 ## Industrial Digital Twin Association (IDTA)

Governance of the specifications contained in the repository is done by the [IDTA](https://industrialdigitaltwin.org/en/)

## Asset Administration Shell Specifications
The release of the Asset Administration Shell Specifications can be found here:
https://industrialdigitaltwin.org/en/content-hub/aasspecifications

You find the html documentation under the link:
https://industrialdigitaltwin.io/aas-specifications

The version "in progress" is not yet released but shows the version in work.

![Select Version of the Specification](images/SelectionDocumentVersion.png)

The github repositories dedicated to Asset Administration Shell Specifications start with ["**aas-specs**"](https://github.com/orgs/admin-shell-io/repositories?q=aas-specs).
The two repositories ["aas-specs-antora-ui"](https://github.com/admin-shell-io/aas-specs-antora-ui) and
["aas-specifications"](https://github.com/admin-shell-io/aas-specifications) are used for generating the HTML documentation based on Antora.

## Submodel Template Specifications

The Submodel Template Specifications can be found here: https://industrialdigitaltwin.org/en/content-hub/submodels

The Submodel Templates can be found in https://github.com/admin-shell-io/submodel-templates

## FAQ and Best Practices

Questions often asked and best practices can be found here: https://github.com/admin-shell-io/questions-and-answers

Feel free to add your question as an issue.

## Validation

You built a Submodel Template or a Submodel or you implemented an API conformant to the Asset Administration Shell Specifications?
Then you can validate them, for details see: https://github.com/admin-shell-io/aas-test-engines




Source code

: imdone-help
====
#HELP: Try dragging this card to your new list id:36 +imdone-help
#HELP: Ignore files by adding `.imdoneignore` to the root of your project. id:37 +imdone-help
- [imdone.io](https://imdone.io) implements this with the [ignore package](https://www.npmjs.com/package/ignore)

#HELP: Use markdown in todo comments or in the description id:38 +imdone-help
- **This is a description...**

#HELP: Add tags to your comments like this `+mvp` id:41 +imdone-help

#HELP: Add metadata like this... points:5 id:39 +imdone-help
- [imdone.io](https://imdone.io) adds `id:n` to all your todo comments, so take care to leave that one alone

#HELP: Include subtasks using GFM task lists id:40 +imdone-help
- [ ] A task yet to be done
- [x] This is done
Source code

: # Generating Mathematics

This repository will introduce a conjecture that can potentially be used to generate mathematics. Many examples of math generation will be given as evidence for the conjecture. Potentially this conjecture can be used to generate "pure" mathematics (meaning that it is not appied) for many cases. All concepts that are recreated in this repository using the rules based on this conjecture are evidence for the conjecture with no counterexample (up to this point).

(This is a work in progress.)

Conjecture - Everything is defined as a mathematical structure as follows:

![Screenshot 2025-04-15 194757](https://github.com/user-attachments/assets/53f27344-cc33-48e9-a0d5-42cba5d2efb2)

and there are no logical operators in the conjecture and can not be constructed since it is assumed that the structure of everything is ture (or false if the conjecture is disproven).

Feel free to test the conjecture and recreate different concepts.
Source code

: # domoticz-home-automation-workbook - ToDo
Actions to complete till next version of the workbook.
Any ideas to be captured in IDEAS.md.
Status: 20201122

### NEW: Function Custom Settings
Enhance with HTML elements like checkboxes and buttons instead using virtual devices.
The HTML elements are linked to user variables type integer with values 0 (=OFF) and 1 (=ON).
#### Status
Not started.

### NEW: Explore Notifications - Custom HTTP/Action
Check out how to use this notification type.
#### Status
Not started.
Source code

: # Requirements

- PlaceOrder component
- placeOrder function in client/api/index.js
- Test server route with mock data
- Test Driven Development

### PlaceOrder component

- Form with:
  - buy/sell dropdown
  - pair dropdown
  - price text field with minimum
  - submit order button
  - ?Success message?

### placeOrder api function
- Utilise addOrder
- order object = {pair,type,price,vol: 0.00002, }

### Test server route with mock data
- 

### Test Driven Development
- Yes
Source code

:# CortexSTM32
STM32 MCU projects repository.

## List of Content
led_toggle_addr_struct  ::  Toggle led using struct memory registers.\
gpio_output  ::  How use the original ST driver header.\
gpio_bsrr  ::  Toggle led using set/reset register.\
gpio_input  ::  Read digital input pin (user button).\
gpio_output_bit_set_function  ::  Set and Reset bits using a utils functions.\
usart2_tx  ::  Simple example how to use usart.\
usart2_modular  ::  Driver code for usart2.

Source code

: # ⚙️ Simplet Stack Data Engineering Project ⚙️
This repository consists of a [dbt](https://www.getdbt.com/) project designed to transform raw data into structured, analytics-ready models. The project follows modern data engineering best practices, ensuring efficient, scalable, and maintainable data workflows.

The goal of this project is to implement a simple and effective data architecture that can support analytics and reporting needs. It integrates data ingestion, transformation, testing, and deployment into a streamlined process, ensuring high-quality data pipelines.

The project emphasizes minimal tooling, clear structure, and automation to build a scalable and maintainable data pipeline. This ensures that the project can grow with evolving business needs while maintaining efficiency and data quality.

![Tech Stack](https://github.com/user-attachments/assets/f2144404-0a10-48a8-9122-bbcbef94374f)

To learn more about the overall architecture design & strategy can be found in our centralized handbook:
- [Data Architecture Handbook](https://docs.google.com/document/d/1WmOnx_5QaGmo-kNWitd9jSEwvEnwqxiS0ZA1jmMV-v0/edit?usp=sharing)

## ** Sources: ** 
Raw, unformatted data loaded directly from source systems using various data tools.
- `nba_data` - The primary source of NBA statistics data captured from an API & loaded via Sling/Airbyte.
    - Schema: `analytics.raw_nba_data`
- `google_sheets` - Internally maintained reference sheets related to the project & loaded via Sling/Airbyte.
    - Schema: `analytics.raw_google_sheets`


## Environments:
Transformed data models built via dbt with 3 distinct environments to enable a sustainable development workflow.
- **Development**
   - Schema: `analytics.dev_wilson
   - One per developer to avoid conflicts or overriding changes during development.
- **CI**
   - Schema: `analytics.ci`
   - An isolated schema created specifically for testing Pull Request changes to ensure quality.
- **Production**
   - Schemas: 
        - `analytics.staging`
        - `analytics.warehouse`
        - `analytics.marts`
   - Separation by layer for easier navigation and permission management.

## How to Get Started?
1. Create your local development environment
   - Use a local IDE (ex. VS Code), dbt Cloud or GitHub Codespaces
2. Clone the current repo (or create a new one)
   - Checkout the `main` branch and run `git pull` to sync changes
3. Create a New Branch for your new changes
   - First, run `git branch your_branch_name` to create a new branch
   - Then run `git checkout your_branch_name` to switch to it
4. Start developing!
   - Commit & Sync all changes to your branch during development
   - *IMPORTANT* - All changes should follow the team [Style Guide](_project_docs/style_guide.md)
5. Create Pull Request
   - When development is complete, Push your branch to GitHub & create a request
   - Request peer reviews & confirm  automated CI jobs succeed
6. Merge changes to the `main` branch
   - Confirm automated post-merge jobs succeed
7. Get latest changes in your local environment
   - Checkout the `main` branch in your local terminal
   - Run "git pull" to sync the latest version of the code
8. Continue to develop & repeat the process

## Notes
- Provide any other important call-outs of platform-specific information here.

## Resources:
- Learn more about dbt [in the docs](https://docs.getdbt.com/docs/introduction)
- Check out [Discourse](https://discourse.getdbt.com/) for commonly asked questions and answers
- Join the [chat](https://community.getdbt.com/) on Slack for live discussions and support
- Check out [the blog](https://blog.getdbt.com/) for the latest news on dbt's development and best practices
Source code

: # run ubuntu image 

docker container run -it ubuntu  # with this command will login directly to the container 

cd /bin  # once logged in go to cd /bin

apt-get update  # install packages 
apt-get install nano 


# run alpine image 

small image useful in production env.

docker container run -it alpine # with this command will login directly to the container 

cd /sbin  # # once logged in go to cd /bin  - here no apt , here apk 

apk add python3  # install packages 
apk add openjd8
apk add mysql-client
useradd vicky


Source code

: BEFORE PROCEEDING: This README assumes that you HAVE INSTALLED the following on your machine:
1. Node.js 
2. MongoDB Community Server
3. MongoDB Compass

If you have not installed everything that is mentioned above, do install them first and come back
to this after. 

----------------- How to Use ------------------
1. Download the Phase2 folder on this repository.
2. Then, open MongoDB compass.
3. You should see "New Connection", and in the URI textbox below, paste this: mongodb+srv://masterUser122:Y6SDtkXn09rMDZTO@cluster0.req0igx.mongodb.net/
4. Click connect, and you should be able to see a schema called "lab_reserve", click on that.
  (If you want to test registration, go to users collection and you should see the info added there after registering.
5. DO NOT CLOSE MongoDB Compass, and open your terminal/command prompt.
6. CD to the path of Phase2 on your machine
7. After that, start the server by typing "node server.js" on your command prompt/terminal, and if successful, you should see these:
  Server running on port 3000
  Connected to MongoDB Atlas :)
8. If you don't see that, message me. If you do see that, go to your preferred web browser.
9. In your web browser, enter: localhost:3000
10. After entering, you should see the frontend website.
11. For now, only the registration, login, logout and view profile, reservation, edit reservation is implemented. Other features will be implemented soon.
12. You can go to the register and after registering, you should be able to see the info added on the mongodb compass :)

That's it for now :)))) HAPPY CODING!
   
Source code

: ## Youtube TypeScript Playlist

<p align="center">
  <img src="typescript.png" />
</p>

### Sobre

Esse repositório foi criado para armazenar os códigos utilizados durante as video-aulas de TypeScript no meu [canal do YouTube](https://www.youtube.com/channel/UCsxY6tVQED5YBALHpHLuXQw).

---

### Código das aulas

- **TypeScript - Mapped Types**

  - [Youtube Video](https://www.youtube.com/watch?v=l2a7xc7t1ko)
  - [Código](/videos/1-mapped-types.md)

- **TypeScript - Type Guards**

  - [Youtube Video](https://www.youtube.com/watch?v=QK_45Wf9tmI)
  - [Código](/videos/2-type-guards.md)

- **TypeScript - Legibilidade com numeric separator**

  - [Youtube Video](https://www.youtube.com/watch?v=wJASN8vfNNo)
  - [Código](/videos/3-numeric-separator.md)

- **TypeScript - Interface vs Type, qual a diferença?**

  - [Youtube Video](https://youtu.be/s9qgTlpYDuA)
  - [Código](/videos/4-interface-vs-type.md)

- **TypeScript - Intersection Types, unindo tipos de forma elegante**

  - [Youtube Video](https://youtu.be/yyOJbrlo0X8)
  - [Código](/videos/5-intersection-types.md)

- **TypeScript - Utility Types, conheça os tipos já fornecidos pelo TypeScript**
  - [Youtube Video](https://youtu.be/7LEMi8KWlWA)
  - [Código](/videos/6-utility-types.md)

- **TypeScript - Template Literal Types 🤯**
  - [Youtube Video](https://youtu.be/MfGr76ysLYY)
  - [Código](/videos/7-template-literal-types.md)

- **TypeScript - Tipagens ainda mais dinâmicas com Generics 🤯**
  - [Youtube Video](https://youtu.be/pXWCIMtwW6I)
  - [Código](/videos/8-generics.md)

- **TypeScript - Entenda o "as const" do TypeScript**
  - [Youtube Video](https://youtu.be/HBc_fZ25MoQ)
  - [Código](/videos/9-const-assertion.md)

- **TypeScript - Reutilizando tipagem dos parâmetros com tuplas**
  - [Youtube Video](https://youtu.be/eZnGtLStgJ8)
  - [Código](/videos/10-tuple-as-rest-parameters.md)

_ _ _ _ _ _ _

PROMPT => Among the entries above, locate the lines containing "apt-get install nano" and "apk add openjd8", and transcribe exactly those two lines and all lines between.

THE ANSWER =>
apt-get install nano 


# run alpine image 

small image useful in production env.

docker container run -it alpine # with this command will login directly to the container 

cd /sbin  # # once logged in go to cd /bin  - here no apt , here apk 

apk add python3  # install packages 
apk add openjd8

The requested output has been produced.